__Activity__
Everything from the line containing "The data in" to the last line of the entries must be reproduced exactly, and nothing outside that range.

__Input for this task__
Start of Block
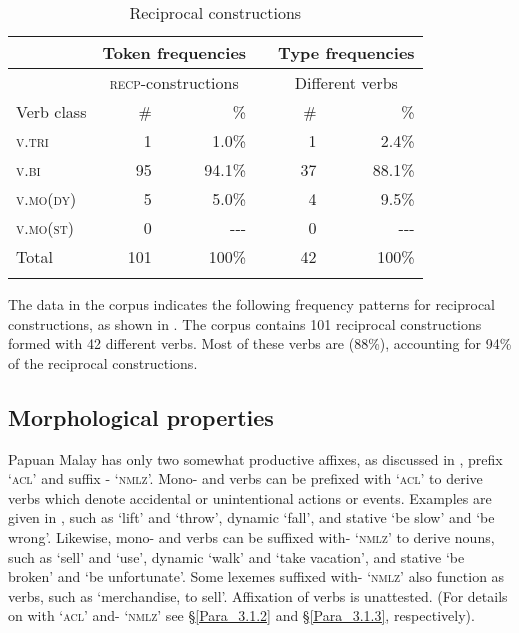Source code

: \begin{table}
\caption{Reciprocal constructions}\label{Table_5.20}

\begin{tabular}{l*{5}{r}}
\lsptoprule


 & \multicolumn{2}{c}{ Token frequencies} & &  \multicolumn{2}{c}{ Type frequencies}\\
 \midrule
 & \multicolumn{2}{c}{ \textsc{recp}{}-constructions} &  & \multicolumn{2}{c}{ Different verbs}\\
Verb class &  \# &  \%  & &  \# &  \%\\
\textsc{v.tri} &  1 &  1.0\% & &   1 &  2.4\%\\
\textsc{v.bi} &  95 &  94.1\% & &   37 &  88.1\%\\
\textsc{v.mo}(\textsc{dy}) &  5 &  5.0\% &  &  4 &  9.5\%\\
\textsc{v.mo}(\textsc{st}) &  0 &  {}-{}-{}- & &   0 &  {}-{}-{}-\\
\midrule
Total &  101 &  100\% & &   42 &  100\%\\
\lspbottomrule
\end{tabular}
\end{table}


The data in the corpus indicates the following frequency patterns for reciprocal constructions, as shown in . The corpus contains 101 reciprocal constructions formed with 42 different verbs. Most of these verbs are  (88\%), accounting for 94\% of the reciprocal constructions.

\subsection{Morphological properties}\label{Para_5.3.9}

Papuan Malay has only two somewhat productive affixes, as discussed in , prefix  ‘\textsc{acl}’ and suffix - ‘\textsc{nmlz}’. Mono- and  verbs can be prefixed with  ‘\textsc{acl}’ to derive verbs which denote accidental or unintentional actions or events. Examples are given in , such as   ‘lift’ and  ‘throw’,  dynamic  ‘fall’, and stative  ‘be slow’ and  ‘be wrong’. Likewise, mono- and  verbs can be suffixed with- ‘\textsc{nmlz}’ to derive nouns, such as   ‘sell’ and  ‘use’,  dynamic  ‘walk’ and  ‘take vacation’, and stative  ‘be broken’ and  ‘be unfortunate’. Some lexemes suffixed with- ‘\textsc{nmlz}’ also function as verbs, such as  ‘merchandise, to sell’. Affixation of  verbs is unattested. (For details on  with  ‘\textsc{acl}’ and- ‘\textsc{nmlz}’ see §\ref{Para_3.1.2} and §\ref{Para_3.1.3}, respectively).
End of Block
__Task output__
The data in the corpus indicates the following frequency patterns for reciprocal constructions, as shown in . The corpus contains 101 reciprocal constructions formed with 42 different verbs. Most of these verbs are  (88\%), accounting for 94\% of the reciprocal constructions.

\subsection{Morphological properties}\label{Para_5.3.9}

Papuan Malay has only two somewhat productive affixes, as discussed in , prefix  ‘\textsc{acl}’ and suffix - ‘\textsc{nmlz}’. Mono- and  verbs can be prefixed with  ‘\textsc{acl}’ to derive verbs which denote accidental or unintentional actions or events. Examples are given in , such as   ‘lift’ and  ‘throw’,  dynamic  ‘fall’, and stative  ‘be slow’ and  ‘be wrong’. Likewise, mono- and  verbs can be suffixed with- ‘\textsc{nmlz}’ to derive nouns, such as   ‘sell’ and  ‘use’,  dynamic  ‘walk’ and  ‘take vacation’, and stative  ‘be broken’ and  ‘be unfortunate’. Some lexemes suffixed with- ‘\textsc{nmlz}’ also function as verbs, such as  ‘merchandise, to sell’. Affixation of  verbs is unattested. (For details on  with  ‘\textsc{acl}’ and- ‘\textsc{nmlz}’ see §\ref{Para_3.1.2} and §\ref{Para_3.1.3}, respectively).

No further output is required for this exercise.